或许她真的是个薄情寡义的人,又或许聚少离多之下,裴临的形象本就日渐淡漠。这一个多月来,在姜锦的自制之下,想到他的次数已然越来越少。
除却还是偶尔会幻想一下,当着他的面把和离说出口该有多爽快。
若是那样,她也就了无遗憾了。
可是人这辈子,又哪能没点遗憾呢?
姜锦轻笑一声,专心致志走脚下的路。
她的住处离这座叫乌泥山的野山并不远,山脚下往西走百来步便到了。
姜锦步伐轻快,随意推开了蓬门。
这里与其说是房子,不如说是一座茅庐,当年收养她的老猎户姜游身故之后,她便独自居于此处。
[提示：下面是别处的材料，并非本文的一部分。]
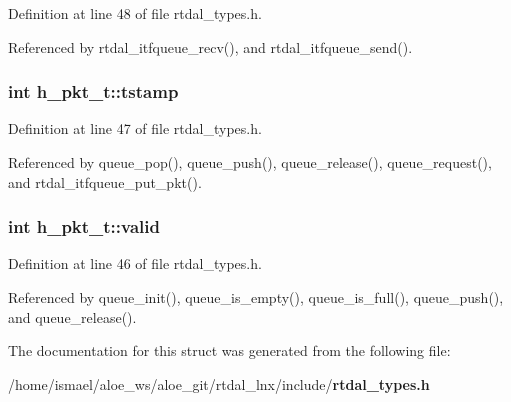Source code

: Definition at line 48 of file rtdal\-\_\-types.\-h.



Referenced by rtdal\-\_\-itfqueue\-\_\-recv(), and rtdal\-\_\-itfqueue\-\_\-send().

\subsubsection[{tstamp}]{\setlength{\rightskip}{0pt plus 5cm}int h\-\_\-pkt\-\_\-t\-::tstamp}\label{structh__pkt__t_ae070e54c9d97e14e9f287f60d40fc396}


Definition at line 47 of file rtdal\-\_\-types.\-h.



Referenced by queue\-\_\-pop(), queue\-\_\-push(), queue\-\_\-release(), queue\-\_\-request(), and rtdal\-\_\-itfqueue\-\_\-put\-\_\-pkt().

\subsubsection[{valid}]{\setlength{\rightskip}{0pt plus 5cm}int h\-\_\-pkt\-\_\-t\-::valid}\label{structh__pkt__t_aeac463c0bd25687855d0df70f0e7a0ff}


Definition at line 46 of file rtdal\-\_\-types.\-h.



Referenced by queue\-\_\-init(), queue\-\_\-is\-\_\-empty(), queue\-\_\-is\-\_\-full(), queue\-\_\-push(), and queue\-\_\-release().



The documentation for this struct was generated from the following file\-:\begin{DoxyCompactItemize}
\item 
/home/ismael/aloe\-\_\-ws/aloe\-\_\-git/rtdal\-\_\-lnx/include/{\bf rtdal\-\_\-types.\-h}\end{DoxyCompactItemize}
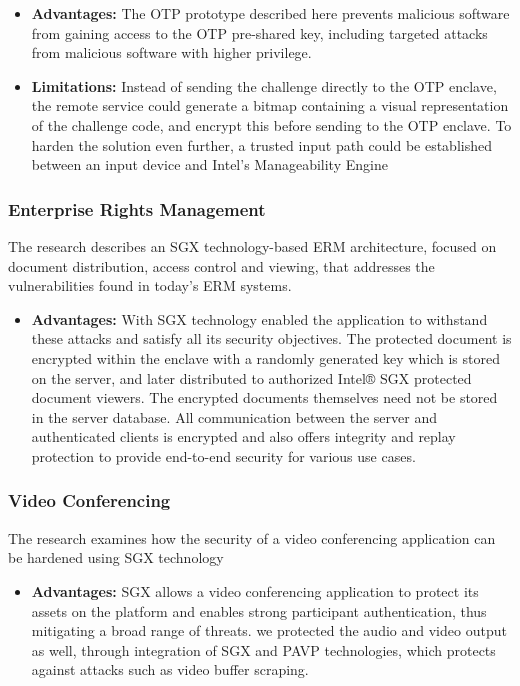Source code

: \documentclass[conference]{IEEEtran}
\begin{document}
\begin{itemize}
    \item \textbf{Advantages:}  The OTP prototype described here prevents malicious software from gaining access to the OTP pre-shared key, including targeted attacks from malicious software with higher privilege.
    \item \textbf{Limitations:} Instead of sending the challenge directly to the OTP enclave, the remote service could generate a bitmap containing a visual representation of the challenge code, and encrypt this before sending to the OTP enclave. To harden the solution even further, a trusted input path could be established between an input device and Intel’s Manageability Engine
\end{itemize}
\subsubsection{Enterprise Rights Management}
\cite{trust5-7} The research describes an SGX technology-based ERM architecture, focused on document distribution, access control and viewing, that addresses the vulnerabilities found in today’s ERM systems.
\begin{itemize}
    \item \textbf{Advantages:}  With SGX technology enabled the application to withstand these attacks and satisfy all its security objectives. The protected document is encrypted within the enclave with a randomly generated key which is stored on the server, and later distributed to authorized Intel® SGX protected document viewers. The encrypted documents themselves need not be stored in the server database. All communication between the server and authenticated clients is encrypted and also offers integrity and replay protection to provide end-to-end security for various use cases.
\end{itemize}
\subsubsection{Video Conferencing}

\cite{trust5-7} The research examines how the security of a video conferencing application can be hardened using SGX technology
\begin{itemize}
    \item \textbf{Advantages:}  SGX allows a video conferencing application to protect its assets on the platform and enables strong participant authentication, thus mitigating a broad range of threats. we protected the audio and video output as  well, through integration of SGX and PAVP technologies, which protects against attacks such as video buffer scraping.
\end{itemize}
\end{document}
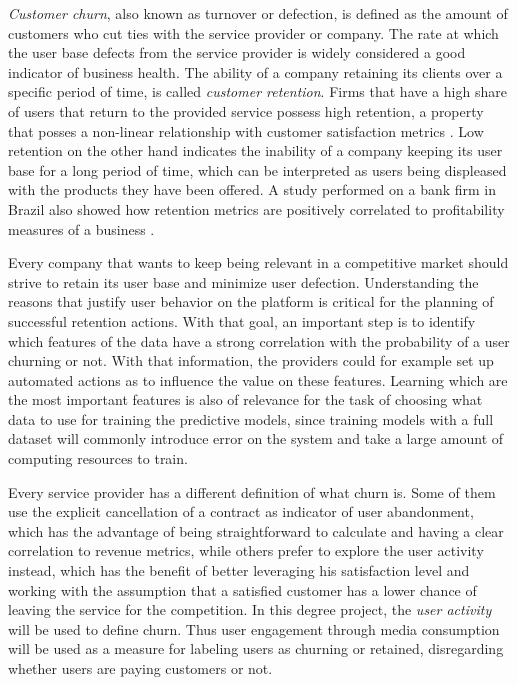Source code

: \documentclass{kththesis}
\begin{document}
\emph{Customer churn}, also known as turnover or defection, is defined as the amount of customers who cut ties with the service provider or company. The rate at which the user base defects from the service provider is widely considered a good indicator of business health. The ability of a company retaining its clients over a specific period of time, is called \emph{customer retention}. Firms that have a high share of users that return to the provided service possess high retention, a property that posses a non-linear relationship with customer satisfaction metrics \citep{hennig1997impact}. Low retention on the other hand indicates the inability of a company keeping its user base for a long period of time, which can be interpreted as users being displeased with the products they have been offered. A study performed on a bank firm in Brazil also showed how retention metrics are positively correlated to profitability measures of a business \citep{morgan2006value}. 
        
Every company that wants to keep being relevant in a competitive market should strive to retain its user base and minimize user defection. Understanding the reasons that justify user behavior on the platform is critical for the planning of successful retention actions. With that goal, an important step is to identify which features of the data have a strong correlation with the probability of a user churning or not. With that information, the providers could for example set up automated actions as to influence the value on these features. Learning which are the most important features is also of relevance for the task of choosing what data to use for training the predictive models, since training models with a full dataset will commonly introduce error on the system and take a large amount of computing resources to train.

Every service provider has a different definition of what churn is. Some of them use the explicit cancellation of a contract as indicator of user abandonment, which has the advantage of being straightforward to calculate and having a clear correlation to revenue metrics, while others prefer to explore the user activity instead, which has the benefit of better leveraging his satisfaction level and working with the assumption that a satisfied customer has a lower chance of leaving the service for the competition. In this degree project, the \emph{user activity} will be used to define churn. Thus user engagement through media consumption will be used as a measure for labeling users as churning or retained, disregarding whether users are paying customers or not.
\end{document}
没有什么好偷的,所以干脆就没锁。不过为了防备可能出现的野兽和贼人,姜锦出门回来,总要背着她那把有些锈了的柴刀在屋内外绕一圈。
阴雨绵绵,天未至傍晚就已经黑透。确认了安危之后,姜锦从袖中摸出火折子,擦亮了微茫的光,再去寻那盏年纪比她还大的旧油灯。
青县贫寒,无亲无傍的孤女更是艰难,有盏油灯已是不易,蜡烛这玩意儿是想也不要想。
由俭入奢易,由奢入俭难,骤然回到贫瘠生活的那几天,姜锦还真有些不适应水要挑柴要担,夜里连灯都不舍得多点的日子。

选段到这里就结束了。